Manitoba’s Southern Chiefs’ Organization new youth council inspired by leadership opportunities

A new youth chief and council were elected at a Southern Chiefs’ Organization event on the weekend, and one of the new heads hopes to elevate the voices and mental health of First Nations young people in Manitoba. 

The two new chiefs and council members were elected during Oshkii Wadizaag Ga Niiganwendamwaad/Tec’a pi hena wowapi yuha skan pi — a youth gathering in Winnipeg April 25-27 focused on career development. Tréchelle Bunn from Birdtail Sioux Dakota Nation and John Dorie from Sagkeeng Anishinaabe First Nation were elected as new youth chiefs.

Bunn, 23, says learning from other young people passionate about their communities is inspiring.

“As youth, we are well aware of … the many challenges and issues that face our community,” Bunn said. “Issues that I’m passionate about were … kind of paramount and important to the other youth at the gathering.”

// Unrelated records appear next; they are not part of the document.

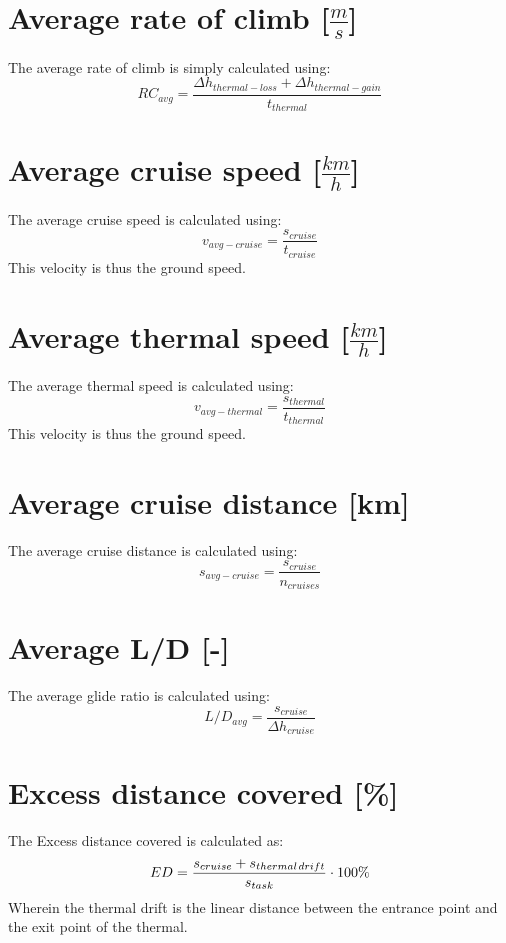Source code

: \section{Average rate of climb [$\frac{m}{s}$]}
The average rate of climb is simply calculated using:
\begin{equation}
R{C_{avg}} = \frac{{\Delta {h_{thermal - loss}} + \Delta {h_{thermal - gain}}}}{{{t_{thermal}}}}
\end{equation}

\section{Average cruise speed [$\frac{km}{h}$]}
The average cruise speed is calculated using:
\begin{equation}
{v_{avg - cruise}} = \frac{{{s_{cruise}}}}{{{t_{cruise}}}}
\end{equation}
This velocity is thus the ground speed.

\section{Average thermal speed [$\frac{km}{h}$]}
The average thermal speed is calculated using:
\begin{equation}
{v_{avg - thermal}} = \frac{{{s_{thermal}}}}{{{t_{thermal}}}}
\end{equation}
This velocity is thus the ground speed.

\section{Average cruise distance [km]}
The average cruise distance is calculated using:
\begin{equation}
{s_{avg - cruise}} = \frac{{{s_{cruise}}}}{{{n_{cruises}}}}
\end{equation}

\section{Average L/D [-]}
The average glide ratio is calculated using:
\begin{equation}
L/{D_{avg}} = \frac{{{s_{cruise}}}}{{\Delta {h_{cruise}}}}
\end{equation}

\section{Excess distance covered [\%]}
The Excess distance covered is calculated as:
\begin{equation}
ED = \frac{{{s_{cruise}} + {s_{thermal{\kern 1pt} drift}}}}{{{s_{task}}}} \cdot 100\% 
\end{equation}
Wherein the thermal drift is the linear distance between the entrance point and the exit point of the thermal.

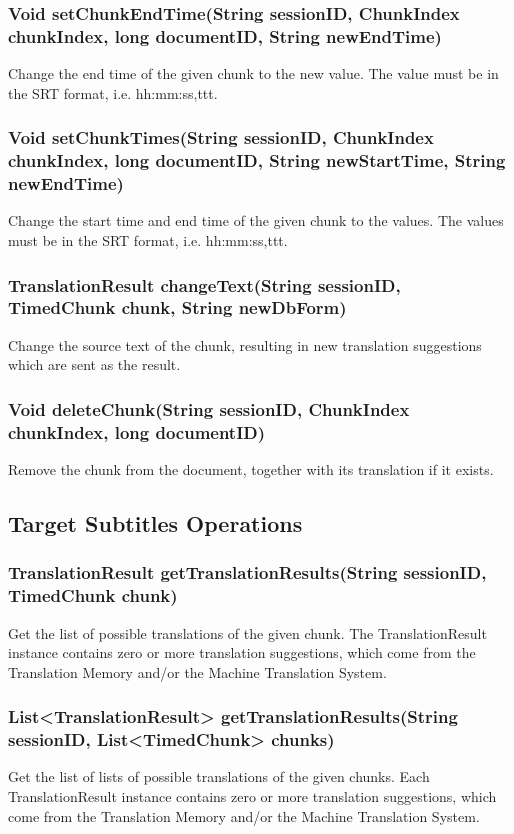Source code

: \subsubsection{Void setChunkEndTime(String sessionID, ChunkIndex chunkIndex, long documentID, String newEndTime)}
Change the end time of the given chunk to the new value. The value must be in the SRT format, i.e. hh:mm:ss,ttt.

\subsubsection{Void setChunkTimes(String sessionID, ChunkIndex chunkIndex, long documentID, String newStartTime, String newEndTime)}
Change the start time and end time of the given chunk to the values. The values must be in the SRT format, i.e. hh:mm:ss,ttt.

\subsubsection{TranslationResult changeText(String sessionID, TimedChunk chunk, String newDbForm)}
Change the source text of the chunk,
resulting in new translation suggestions
which are sent as the result.


\subsubsection{Void deleteChunk(String sessionID, ChunkIndex chunkIndex, long documentID)}
Remove the chunk from the document, together with its translation if it exists.

\subsection{Target Subtitles Operations}

\subsubsection{TranslationResult getTranslationResults(String sessionID, TimedChunk chunk)}
Get the list of possible translations of the given chunk.
The TranslationResult instance contains zero or more translation suggestions, which come from the Translation Memory and/or the Machine Translation System.

\subsubsection{List<TranslationResult> getTranslationResults(String sessionID, List<TimedChunk> chunks)}
Get the list of lists of possible translations of the given chunks.
Each TranslationResult instance contains zero or more translation suggestions, which come from the Translation Memory and/or the Machine Translation System.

As youth chief, Bunn’s main concern is mental health support in Indigenous communities. She says intergenerational trauma affects youth mental health, creating difficult challenges for communities.

Taking a proactive approach to mental health and making culturally appropriate resources available for youth not only when a crisis happens, but also in preventative ways, remains essential, said Bunn. 

The new co-chief recently graduated with a bachelor of arts degree in criminology and Indigenous studies from University of Manitoba, and will be attending law school there in the fall.

Future leaders

Southern Chiefs’ Grand Chief Jerry Daniels says it’s important young people, who are future leaders for their communities, get more of a personal understanding of leadership while also gaining mentorship on youth council. 

“I think that there are all sorts of places for opportunity,” Daniels said. “We’re very honoured to have our young people involved with us, to have them sit with us. We just really, really appreciate their energy and their will to lead.”

A man wearing an orange ribbon shirt smiles.
Jerry Daniels, Grand Chief of the Southern Chiefs’ organization, says he appreciates new youth council chief’s ‘energy and their will to lead.’ (Austin Grabish/CBC)

Daniels said youth council, which was established in 2018, is a learning experience, but it also has a leadership aspect because the young people are asked to lead on behalf of others. 

“You want to learn from some of the ones you’ve been around a little bit. But at the same time, you want to bring your own ideas and you want to inspire and you want to sort of encourage your team,” Daniels said.

“We have lots of hope for the next generation to come and want to be able to provide as much opportunity and space for them to take on that role.”

The new executive will serve a two-year term and the youth chiefs share a vote at Southern Chiefs’ summits. They can also attend conferences with other Indigenous leaders from around the world, and receive a budget for training to build their skills.

Other youth at the gathering also received information about various careers and economic development projects through workshops, cultural teachings, exhibitor booths and presentations.

‘Inspiring young leaders’: Bunn

Bunn says the youth council has a lot of ideas and are working together to find their voice. 

“I think for so long youth weren’t really involved in like many conversations in terms of leadership, but I met a lot of … inspiring young leaders,” Bunn said. 

A young woman with long hair smiles.
Tréchelle Bunn says serving as youth chief is an opportunity to give Indigenous young people a voice and connect with 34 nations within the Southern Chiefs’ Organization. (Submitted by Southern Chiefs’ Organization)

Bunn will work with her fellow youth council members to find unique ways of engaging with the other chiefs from the 34 Southern Chiefs’ Nations. She said together they can tackle issues and politics while serving as a voice for youth issues.

They will also go into different communities to network, introduce the Southern Chiefs’ as a positive role model and share this representation with Indigenous youth.

“That was like really inspiring to kind of see like youth and some of my peers kind of navigating … and seeing like different opportunities that were available to them,” Bunn said.

“Even just networking and meeting new people from … the 34 communities in southern Manitoba and kind of making connections.”

A young man with long hair and dark glasses smiles.
John Dorie will serve a two-year term with Tréchelle Bunn. Both will have a seat and be able to vote in Southern Chief Organization summits. (Submitted by Southern Chiefs’ Organization)

Bunn said she sees her role with SCO as an opportunity to start working in law and policy, such as ensuring Indigenous traditional laws and ways are being represented and returning to communities. 

Bunn and Dorie are joined on council by new members Calleigh Anderson from Pinaymootang First Nation, Josh Gandier from Peguis First Nation, Iroc Lavesseur from Ebb and Flow First Nation, Daylon Catcheway from Skownan First Nation, Kaelei Knutson from Long Plain First Nation, Katrina Bittern from Poplar River First Nation, Kevin Bittern from Poplar River First Nation, Angel Fosty from Canupawakpa Dakota Nation and Sage Courchene from Sagkeeng Anishinaabe Nation.